● **Provided material**:
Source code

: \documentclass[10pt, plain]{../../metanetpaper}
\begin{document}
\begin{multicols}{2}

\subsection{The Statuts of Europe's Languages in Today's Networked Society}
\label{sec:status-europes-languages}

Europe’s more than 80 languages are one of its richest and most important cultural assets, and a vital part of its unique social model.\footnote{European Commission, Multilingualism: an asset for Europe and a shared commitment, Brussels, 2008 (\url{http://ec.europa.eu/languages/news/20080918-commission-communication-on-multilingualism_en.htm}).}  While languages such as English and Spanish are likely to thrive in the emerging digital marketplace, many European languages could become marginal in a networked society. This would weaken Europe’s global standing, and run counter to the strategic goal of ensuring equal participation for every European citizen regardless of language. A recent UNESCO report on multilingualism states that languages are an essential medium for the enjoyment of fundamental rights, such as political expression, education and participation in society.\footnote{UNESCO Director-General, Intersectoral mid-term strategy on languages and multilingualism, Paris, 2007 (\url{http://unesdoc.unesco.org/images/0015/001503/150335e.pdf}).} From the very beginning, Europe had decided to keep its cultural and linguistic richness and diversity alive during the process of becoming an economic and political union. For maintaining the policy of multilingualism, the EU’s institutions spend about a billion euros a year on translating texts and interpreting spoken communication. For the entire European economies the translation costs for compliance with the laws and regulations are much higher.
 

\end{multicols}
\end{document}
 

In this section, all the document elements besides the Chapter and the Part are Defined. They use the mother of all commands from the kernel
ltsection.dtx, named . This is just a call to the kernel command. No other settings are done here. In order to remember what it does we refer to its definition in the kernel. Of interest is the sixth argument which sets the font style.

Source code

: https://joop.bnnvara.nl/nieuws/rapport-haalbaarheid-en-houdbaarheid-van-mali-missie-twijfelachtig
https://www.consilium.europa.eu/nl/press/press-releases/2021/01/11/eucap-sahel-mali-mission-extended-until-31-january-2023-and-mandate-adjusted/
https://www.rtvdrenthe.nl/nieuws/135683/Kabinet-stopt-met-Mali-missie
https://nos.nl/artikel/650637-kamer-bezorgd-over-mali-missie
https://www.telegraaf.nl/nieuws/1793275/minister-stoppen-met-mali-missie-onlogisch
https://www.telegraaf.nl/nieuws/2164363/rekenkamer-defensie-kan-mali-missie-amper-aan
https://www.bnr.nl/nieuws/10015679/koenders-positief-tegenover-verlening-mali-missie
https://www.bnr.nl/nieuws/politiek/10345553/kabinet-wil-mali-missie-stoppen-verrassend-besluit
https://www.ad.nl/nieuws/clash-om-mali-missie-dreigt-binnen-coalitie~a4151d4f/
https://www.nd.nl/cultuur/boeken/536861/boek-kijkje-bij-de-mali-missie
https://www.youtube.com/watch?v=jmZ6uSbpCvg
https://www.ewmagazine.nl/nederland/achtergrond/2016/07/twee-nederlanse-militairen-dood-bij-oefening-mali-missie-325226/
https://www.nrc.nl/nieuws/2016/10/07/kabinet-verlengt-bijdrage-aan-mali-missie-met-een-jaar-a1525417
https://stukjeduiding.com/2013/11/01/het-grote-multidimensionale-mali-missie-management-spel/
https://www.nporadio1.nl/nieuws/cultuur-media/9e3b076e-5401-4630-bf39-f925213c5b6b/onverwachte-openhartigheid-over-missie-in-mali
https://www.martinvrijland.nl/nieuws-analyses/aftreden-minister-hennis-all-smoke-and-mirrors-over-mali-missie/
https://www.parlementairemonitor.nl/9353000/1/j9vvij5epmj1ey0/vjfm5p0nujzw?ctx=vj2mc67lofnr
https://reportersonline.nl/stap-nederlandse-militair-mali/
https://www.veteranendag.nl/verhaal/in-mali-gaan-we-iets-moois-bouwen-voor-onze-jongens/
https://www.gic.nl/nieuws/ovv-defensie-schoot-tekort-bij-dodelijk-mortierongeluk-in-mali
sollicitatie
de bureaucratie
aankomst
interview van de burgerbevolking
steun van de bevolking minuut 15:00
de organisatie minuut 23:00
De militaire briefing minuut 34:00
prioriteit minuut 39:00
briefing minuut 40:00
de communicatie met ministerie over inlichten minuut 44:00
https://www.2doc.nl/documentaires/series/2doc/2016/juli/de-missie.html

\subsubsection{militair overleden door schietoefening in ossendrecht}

● **Task to carry out**: The lines wanted are those from the one containing "sollicitatie" through the last line of the listing above. Repeat them exactly.

● **Task answer**:
sollicitatie
de bureaucratie
aankomst
interview van de burgerbevolking
steun van de bevolking minuut 15:00
de organisatie minuut 23:00
De militaire briefing minuut 34:00
prioriteit minuut 39:00
briefing minuut 40:00
de communicatie met ministerie over inlichten minuut 44:00
https://www.2doc.nl/documentaires/series/2doc/2016/juli/de-missie.html

\subsubsection{militair overleden door schietoefening in ossendrecht}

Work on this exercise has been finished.